Reproduce word for word, from the entries below, the line with "### 覚えなきゃいけないのは、環境のみ", the line with "AI開発ツールは、環境の構築", and every line between them, and nothing more.

EXERCISE MATERIALS
= Beginning of Section =

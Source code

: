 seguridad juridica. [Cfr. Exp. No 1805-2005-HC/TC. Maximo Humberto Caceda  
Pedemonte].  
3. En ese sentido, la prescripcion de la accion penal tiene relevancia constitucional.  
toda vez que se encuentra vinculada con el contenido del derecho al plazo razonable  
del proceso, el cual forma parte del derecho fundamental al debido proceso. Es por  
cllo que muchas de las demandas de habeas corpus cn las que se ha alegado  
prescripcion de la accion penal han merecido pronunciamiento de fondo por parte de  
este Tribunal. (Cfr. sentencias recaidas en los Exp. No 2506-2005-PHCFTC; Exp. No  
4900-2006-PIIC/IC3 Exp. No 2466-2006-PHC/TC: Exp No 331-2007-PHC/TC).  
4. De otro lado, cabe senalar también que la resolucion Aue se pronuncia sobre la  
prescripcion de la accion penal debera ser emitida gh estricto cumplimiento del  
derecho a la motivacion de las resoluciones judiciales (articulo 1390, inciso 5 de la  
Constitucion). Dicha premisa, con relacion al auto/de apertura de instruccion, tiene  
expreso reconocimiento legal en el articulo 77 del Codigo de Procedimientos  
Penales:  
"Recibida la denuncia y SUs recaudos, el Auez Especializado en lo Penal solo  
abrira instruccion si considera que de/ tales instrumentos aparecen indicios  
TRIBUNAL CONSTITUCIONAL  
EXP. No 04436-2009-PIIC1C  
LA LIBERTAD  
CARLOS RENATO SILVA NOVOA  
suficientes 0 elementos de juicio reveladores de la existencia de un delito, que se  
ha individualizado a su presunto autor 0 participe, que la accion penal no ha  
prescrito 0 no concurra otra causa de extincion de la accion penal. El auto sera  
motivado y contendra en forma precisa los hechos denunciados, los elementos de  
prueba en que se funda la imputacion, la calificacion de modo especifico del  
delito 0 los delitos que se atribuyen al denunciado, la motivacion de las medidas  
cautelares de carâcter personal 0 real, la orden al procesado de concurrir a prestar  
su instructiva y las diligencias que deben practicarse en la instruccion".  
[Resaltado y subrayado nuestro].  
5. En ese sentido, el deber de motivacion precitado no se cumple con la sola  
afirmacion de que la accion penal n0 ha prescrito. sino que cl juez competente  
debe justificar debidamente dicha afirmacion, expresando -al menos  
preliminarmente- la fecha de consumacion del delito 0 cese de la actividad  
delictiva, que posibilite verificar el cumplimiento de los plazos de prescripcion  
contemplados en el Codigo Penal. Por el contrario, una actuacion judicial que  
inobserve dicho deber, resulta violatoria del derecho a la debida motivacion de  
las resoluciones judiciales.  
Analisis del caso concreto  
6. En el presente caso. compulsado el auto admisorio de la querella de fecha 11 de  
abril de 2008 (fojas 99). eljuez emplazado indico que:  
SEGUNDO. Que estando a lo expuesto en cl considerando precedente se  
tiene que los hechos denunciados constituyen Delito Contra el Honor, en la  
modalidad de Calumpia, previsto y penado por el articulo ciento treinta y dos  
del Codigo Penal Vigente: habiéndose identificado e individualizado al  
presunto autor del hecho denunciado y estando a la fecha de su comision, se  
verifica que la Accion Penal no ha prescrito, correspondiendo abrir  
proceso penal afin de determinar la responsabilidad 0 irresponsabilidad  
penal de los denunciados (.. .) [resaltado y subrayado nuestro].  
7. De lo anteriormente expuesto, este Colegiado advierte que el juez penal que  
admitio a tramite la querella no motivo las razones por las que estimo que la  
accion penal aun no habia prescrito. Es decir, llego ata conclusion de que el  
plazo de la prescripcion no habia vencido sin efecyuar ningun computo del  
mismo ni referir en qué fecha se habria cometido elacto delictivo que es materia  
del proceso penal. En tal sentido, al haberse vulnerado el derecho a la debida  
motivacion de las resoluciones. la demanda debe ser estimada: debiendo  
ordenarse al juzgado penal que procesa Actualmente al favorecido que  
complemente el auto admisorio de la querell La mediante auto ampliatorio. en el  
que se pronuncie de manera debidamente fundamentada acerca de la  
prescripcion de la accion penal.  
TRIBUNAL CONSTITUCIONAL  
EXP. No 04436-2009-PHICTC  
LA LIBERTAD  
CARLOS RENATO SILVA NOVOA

= End of Section =
= Beginning of Section =

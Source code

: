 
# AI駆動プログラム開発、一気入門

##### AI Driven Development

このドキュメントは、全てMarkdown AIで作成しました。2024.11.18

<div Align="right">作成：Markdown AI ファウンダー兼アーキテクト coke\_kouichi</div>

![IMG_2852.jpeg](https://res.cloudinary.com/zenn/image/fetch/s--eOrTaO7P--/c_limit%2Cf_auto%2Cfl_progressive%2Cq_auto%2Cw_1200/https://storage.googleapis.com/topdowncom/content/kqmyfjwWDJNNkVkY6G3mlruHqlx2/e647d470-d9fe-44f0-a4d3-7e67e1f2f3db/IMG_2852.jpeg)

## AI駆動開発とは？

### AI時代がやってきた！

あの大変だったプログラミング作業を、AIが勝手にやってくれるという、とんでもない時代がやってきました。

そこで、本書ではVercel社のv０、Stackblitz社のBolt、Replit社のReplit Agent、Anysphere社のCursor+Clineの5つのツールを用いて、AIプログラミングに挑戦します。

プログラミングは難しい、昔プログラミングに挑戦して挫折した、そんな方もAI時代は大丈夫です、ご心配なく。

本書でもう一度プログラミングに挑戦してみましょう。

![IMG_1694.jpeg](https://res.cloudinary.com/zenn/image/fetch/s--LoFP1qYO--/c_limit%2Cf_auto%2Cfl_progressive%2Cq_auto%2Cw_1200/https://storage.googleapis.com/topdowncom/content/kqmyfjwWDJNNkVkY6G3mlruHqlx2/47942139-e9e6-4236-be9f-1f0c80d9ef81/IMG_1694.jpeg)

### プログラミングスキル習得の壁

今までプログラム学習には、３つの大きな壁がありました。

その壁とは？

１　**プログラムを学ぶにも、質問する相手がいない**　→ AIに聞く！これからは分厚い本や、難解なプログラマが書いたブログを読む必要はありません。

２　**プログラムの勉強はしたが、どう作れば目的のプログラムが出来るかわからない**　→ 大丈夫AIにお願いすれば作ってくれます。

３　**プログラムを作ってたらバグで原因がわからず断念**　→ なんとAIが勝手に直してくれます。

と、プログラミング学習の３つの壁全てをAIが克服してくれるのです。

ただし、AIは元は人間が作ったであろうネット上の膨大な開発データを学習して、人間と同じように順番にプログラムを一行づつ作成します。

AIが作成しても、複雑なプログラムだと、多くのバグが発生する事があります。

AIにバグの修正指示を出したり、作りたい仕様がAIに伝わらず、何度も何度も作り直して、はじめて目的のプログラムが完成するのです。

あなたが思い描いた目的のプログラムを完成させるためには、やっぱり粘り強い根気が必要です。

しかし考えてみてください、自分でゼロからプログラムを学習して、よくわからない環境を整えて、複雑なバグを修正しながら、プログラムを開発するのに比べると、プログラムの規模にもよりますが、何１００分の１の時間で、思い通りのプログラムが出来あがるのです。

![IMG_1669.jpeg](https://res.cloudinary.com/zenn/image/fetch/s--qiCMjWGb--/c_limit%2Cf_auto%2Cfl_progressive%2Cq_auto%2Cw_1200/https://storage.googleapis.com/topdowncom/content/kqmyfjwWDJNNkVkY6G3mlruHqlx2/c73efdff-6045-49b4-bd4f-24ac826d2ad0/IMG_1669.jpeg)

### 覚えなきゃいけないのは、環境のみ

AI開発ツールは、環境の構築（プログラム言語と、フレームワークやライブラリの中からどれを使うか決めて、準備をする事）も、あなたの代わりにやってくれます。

= End of Section =

TASK RESPONSE
### 覚えなきゃいけないのは、環境のみ

AI開発ツールは、環境の構築（プログラム言語と、フレームワークやライブラリの中からどれを使うか決めて、準備をする事）も、あなたの代わりにやってくれます。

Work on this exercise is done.